TASK GOAL =>
Show every line in the entries below where the word "Burkard" appears.

** PROVIDED MATERIAL follows **

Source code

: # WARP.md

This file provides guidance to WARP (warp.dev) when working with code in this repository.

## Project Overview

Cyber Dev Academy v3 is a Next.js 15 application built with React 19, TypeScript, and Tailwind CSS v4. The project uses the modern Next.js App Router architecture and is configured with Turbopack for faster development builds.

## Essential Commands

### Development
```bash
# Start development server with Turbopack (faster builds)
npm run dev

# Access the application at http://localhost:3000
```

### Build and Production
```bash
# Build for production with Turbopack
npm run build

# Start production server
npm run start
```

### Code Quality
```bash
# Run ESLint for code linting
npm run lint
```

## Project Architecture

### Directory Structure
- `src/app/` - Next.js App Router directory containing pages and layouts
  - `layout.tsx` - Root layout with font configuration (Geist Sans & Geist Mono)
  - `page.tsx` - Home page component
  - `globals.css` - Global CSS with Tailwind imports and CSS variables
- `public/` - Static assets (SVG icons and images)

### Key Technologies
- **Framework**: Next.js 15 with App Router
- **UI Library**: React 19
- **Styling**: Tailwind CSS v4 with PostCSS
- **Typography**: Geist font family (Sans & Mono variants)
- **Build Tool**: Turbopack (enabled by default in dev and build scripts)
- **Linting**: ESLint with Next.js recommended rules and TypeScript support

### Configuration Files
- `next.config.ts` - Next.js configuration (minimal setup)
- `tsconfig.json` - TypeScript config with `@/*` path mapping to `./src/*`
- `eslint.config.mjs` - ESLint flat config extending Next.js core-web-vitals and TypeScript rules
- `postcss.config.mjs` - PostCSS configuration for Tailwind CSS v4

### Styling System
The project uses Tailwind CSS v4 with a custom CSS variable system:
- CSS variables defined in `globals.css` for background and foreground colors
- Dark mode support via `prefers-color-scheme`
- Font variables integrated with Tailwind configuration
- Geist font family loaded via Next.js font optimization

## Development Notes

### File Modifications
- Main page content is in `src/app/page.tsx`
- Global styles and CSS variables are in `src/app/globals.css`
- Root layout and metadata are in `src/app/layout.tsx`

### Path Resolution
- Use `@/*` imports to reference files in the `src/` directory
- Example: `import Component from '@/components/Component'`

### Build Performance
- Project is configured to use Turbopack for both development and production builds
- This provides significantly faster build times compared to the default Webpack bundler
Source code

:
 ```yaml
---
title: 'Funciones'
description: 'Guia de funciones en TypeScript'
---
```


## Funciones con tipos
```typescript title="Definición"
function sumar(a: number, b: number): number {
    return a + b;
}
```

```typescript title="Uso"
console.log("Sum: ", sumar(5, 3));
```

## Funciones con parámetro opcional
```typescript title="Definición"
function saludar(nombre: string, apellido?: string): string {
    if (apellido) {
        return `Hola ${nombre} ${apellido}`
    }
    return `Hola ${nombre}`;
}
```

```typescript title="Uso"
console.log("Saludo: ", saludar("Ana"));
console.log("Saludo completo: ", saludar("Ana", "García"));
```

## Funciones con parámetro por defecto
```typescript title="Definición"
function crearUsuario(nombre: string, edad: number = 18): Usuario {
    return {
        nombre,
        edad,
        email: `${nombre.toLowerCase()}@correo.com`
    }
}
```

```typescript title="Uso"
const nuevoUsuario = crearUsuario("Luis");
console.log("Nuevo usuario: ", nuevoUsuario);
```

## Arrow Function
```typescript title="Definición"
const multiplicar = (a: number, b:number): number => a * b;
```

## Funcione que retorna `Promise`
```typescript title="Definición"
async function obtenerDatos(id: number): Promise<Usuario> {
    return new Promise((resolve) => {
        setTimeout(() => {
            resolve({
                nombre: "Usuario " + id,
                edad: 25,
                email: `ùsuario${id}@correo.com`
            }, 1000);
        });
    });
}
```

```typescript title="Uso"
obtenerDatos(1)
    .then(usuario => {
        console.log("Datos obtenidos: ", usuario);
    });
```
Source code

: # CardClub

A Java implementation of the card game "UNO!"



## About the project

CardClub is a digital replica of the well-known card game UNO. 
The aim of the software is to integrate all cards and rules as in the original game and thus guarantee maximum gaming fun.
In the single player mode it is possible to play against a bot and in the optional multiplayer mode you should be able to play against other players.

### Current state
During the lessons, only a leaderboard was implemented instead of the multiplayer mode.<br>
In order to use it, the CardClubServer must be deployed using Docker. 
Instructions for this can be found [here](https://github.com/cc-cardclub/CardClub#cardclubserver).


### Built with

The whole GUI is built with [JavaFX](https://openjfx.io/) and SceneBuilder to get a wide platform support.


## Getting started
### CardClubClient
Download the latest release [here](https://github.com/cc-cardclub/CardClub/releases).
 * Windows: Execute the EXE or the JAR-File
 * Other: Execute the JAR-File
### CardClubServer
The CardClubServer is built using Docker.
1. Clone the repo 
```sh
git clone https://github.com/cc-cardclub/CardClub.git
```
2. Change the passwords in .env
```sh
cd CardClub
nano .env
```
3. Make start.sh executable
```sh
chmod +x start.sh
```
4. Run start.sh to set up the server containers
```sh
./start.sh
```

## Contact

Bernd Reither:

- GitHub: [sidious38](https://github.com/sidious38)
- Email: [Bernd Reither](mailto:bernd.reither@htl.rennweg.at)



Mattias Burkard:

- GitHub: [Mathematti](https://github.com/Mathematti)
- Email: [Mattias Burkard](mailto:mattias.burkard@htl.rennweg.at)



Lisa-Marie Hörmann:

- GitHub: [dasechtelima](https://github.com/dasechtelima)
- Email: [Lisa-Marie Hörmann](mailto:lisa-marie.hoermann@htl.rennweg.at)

** End of PROVIDED MATERIAL **

RESPONSE =>
Mattias Burkard:
- Email: [Mattias Burkard](mailto:mattias.burkard@htl.rennweg.at)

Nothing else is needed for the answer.